Among the lines below, a stretch begins at the one with "simplify some expressions" and ends at the one with "To reflect the". Repeat that stretch exactly, ends included.

▶ [Stored data]
-------
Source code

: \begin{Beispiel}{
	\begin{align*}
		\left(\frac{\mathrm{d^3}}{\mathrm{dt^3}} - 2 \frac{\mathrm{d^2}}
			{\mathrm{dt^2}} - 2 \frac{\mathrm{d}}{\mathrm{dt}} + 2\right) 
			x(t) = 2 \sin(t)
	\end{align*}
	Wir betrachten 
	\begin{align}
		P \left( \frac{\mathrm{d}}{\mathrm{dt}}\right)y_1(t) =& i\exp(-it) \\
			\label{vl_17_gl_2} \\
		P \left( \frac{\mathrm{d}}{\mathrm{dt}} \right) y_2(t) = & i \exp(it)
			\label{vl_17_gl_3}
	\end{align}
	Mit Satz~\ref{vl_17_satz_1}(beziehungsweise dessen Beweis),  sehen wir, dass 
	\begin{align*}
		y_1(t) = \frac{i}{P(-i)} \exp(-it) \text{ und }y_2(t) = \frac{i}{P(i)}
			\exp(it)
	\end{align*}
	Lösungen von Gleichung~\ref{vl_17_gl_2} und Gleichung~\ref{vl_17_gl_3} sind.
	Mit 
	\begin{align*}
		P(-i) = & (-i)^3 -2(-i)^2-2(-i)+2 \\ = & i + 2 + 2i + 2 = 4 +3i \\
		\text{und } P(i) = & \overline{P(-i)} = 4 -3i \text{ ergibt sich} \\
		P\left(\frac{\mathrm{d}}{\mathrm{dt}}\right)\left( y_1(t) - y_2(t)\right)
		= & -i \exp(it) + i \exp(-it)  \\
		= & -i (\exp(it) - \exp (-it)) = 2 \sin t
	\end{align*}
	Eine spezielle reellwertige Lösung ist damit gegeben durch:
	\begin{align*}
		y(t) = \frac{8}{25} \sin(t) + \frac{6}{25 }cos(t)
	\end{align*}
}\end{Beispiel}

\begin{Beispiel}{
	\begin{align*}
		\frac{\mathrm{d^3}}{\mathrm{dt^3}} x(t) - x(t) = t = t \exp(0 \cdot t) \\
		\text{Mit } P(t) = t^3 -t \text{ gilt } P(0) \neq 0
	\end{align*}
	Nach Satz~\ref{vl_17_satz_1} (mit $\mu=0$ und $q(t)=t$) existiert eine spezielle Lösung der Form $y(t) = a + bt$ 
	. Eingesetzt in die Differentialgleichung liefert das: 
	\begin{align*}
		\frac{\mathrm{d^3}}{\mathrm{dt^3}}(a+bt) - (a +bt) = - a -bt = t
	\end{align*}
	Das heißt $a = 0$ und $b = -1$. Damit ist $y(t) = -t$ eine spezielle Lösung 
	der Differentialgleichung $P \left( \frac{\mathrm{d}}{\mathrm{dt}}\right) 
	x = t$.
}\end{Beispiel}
-------
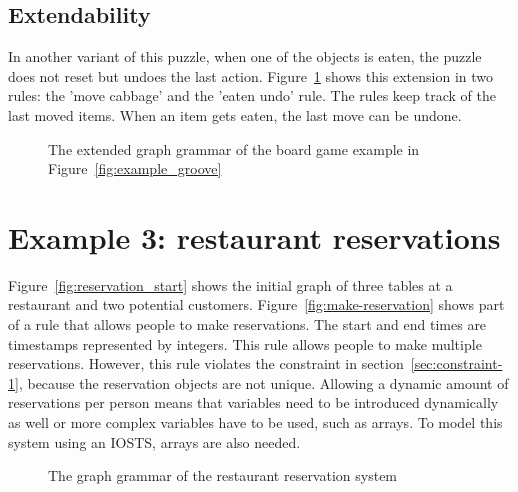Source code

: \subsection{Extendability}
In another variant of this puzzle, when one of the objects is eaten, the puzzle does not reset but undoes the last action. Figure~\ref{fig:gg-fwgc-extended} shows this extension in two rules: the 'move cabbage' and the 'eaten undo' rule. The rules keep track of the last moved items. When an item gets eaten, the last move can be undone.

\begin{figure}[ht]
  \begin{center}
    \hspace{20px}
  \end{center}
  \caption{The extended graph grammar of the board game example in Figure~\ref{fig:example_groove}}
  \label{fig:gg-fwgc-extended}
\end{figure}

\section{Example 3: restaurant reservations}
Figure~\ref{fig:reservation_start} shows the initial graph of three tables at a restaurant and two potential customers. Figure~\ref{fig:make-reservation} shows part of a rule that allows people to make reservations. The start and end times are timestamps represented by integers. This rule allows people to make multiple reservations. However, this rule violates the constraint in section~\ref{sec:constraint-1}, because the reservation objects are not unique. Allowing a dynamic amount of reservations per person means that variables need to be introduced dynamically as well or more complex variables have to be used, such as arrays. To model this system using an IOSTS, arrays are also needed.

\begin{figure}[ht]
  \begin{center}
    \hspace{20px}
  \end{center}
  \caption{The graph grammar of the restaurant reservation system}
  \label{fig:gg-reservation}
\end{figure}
-------
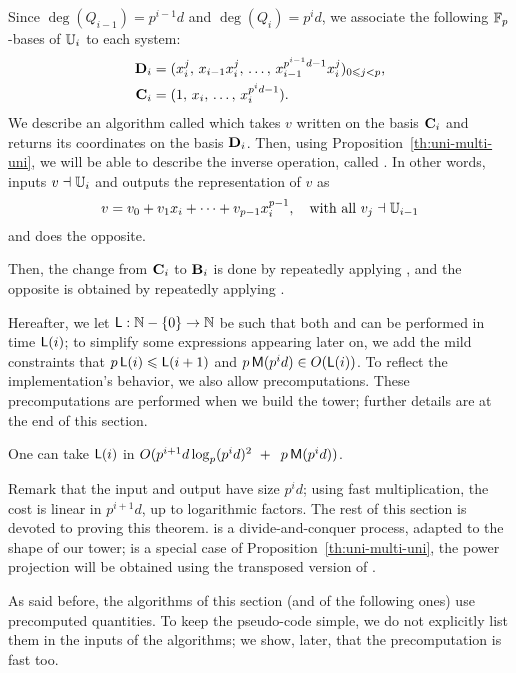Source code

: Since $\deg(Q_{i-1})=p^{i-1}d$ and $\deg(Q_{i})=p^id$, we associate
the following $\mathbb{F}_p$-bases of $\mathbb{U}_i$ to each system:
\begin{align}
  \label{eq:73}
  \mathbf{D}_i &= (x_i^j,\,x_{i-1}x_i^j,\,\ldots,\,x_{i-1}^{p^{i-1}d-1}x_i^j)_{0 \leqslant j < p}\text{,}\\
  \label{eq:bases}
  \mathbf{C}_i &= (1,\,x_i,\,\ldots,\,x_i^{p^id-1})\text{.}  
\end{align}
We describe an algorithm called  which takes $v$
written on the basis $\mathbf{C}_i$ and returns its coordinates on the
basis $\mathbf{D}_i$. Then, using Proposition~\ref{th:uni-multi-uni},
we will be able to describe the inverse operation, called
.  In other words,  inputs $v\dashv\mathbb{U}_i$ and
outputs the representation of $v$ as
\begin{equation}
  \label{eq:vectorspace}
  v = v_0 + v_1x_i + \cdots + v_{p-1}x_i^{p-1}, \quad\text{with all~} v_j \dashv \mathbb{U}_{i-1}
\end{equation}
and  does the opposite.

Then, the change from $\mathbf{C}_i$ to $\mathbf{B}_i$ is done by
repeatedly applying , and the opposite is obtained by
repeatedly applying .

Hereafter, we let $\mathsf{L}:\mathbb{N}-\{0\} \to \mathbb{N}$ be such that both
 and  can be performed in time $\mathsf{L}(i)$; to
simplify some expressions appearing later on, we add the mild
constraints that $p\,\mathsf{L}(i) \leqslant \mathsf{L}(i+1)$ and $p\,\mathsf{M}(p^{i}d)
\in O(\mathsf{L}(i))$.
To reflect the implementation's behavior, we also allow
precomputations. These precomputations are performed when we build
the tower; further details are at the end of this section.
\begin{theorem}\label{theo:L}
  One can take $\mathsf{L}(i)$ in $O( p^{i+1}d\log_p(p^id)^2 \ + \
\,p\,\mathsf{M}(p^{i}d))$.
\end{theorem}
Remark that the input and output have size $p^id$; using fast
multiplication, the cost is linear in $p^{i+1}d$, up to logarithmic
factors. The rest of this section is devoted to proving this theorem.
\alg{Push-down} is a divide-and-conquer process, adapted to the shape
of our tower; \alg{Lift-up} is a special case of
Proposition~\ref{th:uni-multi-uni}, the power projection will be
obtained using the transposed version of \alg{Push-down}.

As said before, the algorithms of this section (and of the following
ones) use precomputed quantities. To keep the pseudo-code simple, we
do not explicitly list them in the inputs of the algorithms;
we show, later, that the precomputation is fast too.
-------
▶ [Solved problem]
simplify some expressions appearing later on, we add the mild
constraints that $p\,\mathsf{L}(i) \leqslant \mathsf{L}(i+1)$ and $p\,\mathsf{M}(p^{i}d)
\in O(\mathsf{L}(i))$.
To reflect the implementation's behavior, we also allow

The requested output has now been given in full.